Test tube #1 contained:
3 ml litmus cream + 3 ml distilled water + 3 ml lipase solution

Test tube #2 contained:
3 ml litmus cream + 3 ml bile solution + 3 ml lipase solution

Both were placed in a 37 degree C water bath for an hour. When we pulled them out, both were a mauvish pink, and looked identical in color. Both solutions had definitely become more acidic, but seemingly to the same degree. (The litmus cream starts out bright purple but turns more red if the substance becomes more acidic and turns more blue if the substance becomes more basic.)

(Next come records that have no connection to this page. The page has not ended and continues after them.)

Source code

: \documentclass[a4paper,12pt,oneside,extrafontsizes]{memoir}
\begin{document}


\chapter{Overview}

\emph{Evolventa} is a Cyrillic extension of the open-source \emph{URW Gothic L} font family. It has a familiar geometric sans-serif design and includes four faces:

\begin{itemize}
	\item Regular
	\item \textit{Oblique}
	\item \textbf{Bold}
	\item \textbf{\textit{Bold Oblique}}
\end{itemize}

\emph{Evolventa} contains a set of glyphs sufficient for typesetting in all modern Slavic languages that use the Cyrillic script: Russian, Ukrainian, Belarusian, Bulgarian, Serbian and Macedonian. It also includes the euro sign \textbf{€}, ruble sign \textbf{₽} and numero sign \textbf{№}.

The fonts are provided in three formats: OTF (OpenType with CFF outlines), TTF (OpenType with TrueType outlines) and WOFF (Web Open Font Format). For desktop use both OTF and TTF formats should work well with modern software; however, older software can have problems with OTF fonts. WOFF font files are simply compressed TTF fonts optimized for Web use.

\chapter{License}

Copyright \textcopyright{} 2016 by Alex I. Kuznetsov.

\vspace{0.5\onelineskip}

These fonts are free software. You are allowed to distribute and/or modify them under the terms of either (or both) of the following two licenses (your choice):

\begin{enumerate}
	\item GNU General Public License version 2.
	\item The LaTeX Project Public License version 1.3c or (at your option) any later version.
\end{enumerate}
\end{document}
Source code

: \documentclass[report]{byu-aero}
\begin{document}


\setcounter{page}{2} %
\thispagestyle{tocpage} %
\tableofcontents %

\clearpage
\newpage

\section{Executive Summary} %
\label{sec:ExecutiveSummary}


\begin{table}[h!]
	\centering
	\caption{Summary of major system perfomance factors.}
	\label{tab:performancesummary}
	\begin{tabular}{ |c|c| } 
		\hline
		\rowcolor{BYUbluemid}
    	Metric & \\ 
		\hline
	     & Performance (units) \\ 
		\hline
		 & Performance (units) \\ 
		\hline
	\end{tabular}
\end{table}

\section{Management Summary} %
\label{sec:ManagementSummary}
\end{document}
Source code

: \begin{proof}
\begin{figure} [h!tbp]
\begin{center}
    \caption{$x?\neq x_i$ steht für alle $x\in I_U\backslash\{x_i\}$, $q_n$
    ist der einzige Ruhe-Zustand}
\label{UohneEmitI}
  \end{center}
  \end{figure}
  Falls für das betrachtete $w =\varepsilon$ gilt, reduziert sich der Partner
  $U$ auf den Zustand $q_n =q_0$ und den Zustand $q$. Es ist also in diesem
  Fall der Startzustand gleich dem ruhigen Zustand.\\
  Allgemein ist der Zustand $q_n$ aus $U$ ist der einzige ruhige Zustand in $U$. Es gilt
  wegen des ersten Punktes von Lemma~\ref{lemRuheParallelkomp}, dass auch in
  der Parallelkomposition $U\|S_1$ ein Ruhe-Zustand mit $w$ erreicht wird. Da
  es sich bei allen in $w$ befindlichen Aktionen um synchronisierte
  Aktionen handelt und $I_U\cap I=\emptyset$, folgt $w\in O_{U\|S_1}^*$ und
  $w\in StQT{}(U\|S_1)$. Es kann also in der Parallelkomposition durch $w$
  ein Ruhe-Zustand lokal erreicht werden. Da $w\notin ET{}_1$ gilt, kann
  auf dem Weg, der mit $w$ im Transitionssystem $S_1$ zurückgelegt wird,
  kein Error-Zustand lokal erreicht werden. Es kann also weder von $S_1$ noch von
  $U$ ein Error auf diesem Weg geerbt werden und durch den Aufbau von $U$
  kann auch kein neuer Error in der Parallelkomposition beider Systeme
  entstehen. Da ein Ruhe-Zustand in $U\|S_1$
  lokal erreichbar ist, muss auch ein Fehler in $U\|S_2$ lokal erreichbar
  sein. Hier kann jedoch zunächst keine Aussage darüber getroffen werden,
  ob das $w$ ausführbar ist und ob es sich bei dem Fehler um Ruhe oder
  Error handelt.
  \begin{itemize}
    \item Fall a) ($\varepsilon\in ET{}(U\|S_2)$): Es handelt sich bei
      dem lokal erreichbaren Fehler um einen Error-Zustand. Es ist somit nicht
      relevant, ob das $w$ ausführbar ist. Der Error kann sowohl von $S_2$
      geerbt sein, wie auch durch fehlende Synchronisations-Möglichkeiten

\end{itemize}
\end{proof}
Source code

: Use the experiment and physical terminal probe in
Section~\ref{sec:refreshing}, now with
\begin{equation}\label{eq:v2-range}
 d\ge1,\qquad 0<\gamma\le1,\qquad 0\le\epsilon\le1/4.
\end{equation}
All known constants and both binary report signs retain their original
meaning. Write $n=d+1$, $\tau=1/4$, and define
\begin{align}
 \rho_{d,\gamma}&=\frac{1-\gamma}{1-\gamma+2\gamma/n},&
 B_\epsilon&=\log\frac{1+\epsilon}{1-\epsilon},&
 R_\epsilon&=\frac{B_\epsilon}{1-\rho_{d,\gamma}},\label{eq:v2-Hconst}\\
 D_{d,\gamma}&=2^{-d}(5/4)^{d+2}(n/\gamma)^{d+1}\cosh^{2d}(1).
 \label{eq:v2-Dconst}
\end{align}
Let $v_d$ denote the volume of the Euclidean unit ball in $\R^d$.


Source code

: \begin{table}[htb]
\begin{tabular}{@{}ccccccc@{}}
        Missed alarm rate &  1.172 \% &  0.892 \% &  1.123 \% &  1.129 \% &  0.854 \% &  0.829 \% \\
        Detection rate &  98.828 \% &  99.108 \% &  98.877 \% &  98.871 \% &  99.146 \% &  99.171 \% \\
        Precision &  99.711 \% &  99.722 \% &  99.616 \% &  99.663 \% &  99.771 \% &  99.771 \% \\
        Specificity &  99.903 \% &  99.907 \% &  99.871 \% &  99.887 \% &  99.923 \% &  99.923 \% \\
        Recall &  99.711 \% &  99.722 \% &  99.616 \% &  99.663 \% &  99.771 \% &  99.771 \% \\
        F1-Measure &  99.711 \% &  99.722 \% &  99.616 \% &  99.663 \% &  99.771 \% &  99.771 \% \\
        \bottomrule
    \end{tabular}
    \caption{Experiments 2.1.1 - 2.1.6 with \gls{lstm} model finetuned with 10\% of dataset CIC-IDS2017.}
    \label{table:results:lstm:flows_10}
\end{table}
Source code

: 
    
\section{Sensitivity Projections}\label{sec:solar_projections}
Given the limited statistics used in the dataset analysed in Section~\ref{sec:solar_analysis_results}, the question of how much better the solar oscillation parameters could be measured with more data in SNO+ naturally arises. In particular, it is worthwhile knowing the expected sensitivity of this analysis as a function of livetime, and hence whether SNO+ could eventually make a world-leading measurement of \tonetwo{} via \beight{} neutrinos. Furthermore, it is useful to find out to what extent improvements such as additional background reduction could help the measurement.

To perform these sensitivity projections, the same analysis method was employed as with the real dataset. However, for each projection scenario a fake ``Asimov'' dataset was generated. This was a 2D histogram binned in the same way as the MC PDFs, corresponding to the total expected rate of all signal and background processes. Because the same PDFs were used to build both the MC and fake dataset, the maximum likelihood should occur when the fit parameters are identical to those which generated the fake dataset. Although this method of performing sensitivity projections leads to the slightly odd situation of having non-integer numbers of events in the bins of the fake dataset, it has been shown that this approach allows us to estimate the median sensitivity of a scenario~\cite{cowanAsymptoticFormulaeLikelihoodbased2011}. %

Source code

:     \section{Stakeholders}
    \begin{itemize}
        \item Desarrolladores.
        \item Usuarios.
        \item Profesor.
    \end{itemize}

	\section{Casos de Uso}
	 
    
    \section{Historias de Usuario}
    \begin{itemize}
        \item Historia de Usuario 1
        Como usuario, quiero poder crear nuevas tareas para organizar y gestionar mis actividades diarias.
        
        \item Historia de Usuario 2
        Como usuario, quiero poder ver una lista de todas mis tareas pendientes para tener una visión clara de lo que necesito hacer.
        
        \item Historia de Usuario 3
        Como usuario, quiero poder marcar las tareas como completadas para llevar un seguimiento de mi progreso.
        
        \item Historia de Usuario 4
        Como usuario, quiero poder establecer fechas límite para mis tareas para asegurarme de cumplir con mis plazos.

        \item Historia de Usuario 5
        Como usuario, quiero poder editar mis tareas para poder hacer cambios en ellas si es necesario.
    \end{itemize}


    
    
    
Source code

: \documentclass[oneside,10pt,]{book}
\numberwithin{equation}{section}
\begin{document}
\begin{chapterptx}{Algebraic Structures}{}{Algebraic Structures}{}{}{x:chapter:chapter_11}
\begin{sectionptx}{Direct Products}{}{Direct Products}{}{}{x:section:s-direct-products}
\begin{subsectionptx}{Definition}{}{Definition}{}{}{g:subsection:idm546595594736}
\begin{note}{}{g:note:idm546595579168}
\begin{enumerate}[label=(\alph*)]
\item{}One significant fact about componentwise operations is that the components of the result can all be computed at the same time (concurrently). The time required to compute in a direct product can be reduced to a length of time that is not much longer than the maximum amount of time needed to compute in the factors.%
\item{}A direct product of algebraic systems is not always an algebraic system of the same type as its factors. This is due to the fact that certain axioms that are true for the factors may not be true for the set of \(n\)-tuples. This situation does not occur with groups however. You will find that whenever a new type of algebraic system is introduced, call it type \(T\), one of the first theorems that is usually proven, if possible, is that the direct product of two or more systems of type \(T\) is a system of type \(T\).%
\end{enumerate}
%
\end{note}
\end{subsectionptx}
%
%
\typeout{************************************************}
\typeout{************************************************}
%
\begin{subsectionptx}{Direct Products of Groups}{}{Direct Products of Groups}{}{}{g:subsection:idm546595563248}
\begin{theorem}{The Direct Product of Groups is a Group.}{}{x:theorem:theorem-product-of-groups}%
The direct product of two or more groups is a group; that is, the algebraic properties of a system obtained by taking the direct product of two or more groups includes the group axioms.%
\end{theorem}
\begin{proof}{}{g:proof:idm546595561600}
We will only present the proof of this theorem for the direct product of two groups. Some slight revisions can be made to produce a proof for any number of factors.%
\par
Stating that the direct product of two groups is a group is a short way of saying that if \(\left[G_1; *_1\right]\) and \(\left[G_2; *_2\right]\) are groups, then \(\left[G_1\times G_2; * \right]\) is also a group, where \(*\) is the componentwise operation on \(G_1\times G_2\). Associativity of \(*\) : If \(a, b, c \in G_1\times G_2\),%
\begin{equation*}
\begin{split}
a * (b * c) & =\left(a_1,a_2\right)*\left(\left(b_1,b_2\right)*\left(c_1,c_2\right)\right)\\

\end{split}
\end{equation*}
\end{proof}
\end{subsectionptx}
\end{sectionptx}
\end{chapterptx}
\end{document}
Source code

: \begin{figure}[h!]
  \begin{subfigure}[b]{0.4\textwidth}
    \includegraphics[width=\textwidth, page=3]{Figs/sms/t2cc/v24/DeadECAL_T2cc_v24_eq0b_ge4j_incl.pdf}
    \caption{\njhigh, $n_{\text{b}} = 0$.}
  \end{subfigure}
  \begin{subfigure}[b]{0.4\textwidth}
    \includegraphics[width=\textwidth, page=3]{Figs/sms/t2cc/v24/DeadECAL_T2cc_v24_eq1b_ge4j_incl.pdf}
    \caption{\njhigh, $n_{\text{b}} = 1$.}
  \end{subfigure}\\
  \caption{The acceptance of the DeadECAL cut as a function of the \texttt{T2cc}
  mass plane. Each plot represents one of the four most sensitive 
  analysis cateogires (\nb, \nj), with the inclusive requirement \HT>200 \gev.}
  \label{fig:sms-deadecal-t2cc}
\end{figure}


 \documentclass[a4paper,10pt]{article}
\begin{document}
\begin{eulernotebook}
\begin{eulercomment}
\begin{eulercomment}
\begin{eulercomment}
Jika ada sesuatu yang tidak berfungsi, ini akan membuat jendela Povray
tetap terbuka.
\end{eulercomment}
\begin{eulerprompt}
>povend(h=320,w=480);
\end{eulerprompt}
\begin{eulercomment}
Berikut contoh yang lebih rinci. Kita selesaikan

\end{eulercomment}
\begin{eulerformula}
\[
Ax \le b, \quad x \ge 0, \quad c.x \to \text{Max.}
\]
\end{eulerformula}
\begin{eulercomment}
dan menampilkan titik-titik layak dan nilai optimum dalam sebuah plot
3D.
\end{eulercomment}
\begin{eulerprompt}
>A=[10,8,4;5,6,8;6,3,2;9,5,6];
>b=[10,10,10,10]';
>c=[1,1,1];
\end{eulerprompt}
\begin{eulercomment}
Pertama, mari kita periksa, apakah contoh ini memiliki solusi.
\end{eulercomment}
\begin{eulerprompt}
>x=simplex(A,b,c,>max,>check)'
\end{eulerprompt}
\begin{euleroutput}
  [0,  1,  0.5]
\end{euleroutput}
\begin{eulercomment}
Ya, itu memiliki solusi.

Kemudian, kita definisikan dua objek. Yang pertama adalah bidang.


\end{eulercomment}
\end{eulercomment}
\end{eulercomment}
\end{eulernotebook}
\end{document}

The question I have to answer is "Which tube showed the most hydrolysis?" My thoughts are that #2 should have been more pink/acidic since the bile would emulsify the fat in the litmus cream and the lipase could more easily hydrolyze it.
From your experience, did you know that lipase enables breakdown (hydrolysis) of fat into its components; glycerol and 3 fatty acids?

Why did you expect the resultant to be more acidic?
You are right to expect the one with bile to emulsify the cream (to smaller fat particles) and increase accessibility of each particle to the lipase.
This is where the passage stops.